(DATA TO USE Opens)

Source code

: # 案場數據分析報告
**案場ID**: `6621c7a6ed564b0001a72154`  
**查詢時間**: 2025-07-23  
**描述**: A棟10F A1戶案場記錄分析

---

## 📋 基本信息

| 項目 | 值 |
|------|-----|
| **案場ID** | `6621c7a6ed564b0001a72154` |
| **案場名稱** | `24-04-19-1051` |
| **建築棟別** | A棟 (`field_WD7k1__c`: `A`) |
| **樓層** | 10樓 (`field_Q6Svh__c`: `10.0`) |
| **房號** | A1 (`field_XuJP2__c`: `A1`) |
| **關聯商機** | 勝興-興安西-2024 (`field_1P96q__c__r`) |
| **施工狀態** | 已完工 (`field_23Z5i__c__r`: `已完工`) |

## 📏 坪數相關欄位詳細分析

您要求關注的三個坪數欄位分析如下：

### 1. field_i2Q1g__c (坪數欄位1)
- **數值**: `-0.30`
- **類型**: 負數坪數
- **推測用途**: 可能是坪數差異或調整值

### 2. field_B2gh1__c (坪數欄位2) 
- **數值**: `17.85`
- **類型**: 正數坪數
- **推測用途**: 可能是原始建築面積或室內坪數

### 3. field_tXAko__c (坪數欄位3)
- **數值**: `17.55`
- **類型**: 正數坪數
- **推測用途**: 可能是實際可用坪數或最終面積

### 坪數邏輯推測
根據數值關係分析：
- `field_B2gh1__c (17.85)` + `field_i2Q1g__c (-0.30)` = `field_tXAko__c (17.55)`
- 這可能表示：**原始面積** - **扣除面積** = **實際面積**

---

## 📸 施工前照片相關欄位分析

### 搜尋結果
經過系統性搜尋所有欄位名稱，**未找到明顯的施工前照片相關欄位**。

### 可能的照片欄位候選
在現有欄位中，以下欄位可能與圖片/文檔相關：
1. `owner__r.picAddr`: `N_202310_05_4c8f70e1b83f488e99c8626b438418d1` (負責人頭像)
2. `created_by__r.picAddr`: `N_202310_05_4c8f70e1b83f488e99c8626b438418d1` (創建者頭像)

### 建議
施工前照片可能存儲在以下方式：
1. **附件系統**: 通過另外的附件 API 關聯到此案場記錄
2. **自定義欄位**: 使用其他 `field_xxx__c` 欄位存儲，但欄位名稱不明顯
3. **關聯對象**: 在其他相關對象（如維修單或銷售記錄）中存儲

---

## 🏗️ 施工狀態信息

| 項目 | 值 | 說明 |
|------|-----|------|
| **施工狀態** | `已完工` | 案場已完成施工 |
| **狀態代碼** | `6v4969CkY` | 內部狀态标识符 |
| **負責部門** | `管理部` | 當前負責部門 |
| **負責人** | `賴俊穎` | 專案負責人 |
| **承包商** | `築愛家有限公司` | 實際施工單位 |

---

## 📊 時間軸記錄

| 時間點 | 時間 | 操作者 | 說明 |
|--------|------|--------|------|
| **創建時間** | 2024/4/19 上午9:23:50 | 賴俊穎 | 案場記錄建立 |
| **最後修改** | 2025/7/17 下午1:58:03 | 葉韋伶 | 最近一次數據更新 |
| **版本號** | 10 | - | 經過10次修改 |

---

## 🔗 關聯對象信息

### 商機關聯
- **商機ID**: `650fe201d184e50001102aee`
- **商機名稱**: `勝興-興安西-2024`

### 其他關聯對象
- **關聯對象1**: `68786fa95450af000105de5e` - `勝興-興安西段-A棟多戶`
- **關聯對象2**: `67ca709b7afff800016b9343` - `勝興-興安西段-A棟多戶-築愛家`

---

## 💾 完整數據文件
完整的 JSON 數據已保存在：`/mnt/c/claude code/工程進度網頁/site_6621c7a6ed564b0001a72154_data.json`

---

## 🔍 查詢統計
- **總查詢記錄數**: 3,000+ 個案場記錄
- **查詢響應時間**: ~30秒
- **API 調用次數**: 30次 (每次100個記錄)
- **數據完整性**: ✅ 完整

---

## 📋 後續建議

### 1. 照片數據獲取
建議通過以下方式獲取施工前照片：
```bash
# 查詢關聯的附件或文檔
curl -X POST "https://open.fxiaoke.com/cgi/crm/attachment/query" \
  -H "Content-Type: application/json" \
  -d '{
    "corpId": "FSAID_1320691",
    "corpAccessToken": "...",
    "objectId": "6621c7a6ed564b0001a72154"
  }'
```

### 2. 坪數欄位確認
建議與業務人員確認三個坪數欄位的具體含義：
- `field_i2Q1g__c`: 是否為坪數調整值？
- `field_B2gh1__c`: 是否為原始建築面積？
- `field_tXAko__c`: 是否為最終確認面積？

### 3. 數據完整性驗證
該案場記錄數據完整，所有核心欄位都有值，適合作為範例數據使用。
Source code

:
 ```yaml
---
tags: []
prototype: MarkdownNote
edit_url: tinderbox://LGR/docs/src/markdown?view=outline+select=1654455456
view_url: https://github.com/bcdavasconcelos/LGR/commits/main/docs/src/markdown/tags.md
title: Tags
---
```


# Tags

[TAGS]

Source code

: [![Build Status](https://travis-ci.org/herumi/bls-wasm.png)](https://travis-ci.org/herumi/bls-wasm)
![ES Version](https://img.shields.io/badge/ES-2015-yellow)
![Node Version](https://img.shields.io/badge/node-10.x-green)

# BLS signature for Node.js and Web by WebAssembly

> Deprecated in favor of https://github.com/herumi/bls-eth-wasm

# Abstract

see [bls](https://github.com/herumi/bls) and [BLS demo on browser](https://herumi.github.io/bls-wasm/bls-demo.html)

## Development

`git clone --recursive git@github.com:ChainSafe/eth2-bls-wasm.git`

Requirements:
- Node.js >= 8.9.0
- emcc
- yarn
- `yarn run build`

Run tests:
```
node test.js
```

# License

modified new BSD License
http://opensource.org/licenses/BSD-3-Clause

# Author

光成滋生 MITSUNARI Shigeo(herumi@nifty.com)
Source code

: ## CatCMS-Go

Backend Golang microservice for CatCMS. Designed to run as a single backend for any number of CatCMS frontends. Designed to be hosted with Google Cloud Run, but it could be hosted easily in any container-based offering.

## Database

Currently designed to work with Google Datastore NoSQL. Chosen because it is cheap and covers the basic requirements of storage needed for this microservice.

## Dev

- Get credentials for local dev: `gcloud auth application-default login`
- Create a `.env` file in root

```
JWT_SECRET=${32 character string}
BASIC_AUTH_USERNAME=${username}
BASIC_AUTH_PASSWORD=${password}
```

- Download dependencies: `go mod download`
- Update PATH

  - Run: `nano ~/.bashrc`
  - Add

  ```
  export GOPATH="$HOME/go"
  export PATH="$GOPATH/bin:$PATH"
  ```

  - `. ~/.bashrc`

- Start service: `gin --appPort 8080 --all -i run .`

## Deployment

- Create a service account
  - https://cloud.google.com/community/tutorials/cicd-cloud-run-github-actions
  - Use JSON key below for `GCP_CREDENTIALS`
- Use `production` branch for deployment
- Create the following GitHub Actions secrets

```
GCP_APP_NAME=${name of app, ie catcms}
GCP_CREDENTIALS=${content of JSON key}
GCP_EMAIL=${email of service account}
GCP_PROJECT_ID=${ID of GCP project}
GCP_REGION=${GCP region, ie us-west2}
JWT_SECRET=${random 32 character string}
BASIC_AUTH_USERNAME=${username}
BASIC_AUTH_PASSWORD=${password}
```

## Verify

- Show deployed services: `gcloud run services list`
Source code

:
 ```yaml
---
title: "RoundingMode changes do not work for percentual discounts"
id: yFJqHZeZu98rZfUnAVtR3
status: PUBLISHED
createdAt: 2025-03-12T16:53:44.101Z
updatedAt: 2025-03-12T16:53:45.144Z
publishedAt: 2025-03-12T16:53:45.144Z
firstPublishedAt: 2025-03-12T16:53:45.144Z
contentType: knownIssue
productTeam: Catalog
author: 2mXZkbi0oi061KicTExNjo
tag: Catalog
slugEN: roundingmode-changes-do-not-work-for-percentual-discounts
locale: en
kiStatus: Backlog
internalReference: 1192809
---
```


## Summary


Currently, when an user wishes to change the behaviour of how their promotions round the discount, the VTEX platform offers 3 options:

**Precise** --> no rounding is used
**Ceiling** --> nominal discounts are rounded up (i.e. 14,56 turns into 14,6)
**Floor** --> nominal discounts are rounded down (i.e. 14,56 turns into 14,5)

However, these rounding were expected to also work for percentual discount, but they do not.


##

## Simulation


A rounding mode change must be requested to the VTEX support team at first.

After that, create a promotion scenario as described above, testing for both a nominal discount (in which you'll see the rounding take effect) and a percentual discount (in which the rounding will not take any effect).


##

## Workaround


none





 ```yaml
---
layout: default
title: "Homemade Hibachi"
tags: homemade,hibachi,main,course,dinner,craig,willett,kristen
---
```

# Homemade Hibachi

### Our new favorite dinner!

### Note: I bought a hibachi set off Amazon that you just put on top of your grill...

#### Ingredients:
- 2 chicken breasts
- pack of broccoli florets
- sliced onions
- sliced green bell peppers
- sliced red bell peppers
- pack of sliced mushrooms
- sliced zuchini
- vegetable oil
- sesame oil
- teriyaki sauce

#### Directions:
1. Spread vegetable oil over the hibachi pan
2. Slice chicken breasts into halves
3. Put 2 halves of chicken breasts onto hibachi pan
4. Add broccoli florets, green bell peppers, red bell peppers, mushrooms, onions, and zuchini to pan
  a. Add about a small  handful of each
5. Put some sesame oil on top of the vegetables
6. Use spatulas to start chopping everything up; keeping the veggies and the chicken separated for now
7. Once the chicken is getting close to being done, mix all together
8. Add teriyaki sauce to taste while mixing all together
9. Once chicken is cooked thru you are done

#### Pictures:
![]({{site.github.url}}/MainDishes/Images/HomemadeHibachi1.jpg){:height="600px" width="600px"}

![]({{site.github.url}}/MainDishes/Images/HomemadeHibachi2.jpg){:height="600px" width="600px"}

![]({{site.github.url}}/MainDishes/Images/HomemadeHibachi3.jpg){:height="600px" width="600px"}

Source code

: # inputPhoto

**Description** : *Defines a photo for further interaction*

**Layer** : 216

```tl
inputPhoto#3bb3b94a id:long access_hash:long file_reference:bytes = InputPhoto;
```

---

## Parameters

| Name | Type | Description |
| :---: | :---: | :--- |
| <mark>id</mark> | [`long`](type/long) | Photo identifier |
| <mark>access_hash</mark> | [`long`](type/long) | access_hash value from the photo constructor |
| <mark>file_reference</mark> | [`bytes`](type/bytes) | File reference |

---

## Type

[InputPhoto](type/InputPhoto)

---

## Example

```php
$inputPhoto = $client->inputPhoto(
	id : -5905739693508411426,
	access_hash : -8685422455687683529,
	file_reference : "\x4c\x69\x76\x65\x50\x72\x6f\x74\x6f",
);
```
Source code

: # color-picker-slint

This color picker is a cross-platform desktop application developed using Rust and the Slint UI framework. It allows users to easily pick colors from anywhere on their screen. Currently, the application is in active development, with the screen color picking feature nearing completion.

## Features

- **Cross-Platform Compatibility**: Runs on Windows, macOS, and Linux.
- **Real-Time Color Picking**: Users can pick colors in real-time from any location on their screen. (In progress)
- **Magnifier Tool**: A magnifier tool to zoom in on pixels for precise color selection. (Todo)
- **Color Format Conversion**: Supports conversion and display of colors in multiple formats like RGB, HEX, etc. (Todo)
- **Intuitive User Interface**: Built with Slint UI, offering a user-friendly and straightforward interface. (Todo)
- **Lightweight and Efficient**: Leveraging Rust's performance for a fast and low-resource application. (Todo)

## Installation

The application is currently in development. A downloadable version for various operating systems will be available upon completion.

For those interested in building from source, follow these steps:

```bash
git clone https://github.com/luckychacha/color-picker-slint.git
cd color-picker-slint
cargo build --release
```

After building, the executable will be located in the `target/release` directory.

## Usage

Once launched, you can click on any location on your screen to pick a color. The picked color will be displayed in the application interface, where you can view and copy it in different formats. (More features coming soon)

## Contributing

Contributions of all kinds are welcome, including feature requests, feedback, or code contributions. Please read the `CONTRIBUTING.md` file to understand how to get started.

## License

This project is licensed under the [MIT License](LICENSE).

(DATA TO USE Closes)

## TASK TO CARRY OUT
Scan the material above. Extract every line in which the word "picAddr" occurs.

## ANSWER
1. `owner__r.picAddr`: `N_202310_05_4c8f70e1b83f488e99c8626b438418d1` (負責人頭像)
2. `created_by__r.picAddr`: `N_202310_05_4c8f70e1b83f488e99c8626b438418d1` (創建者頭像)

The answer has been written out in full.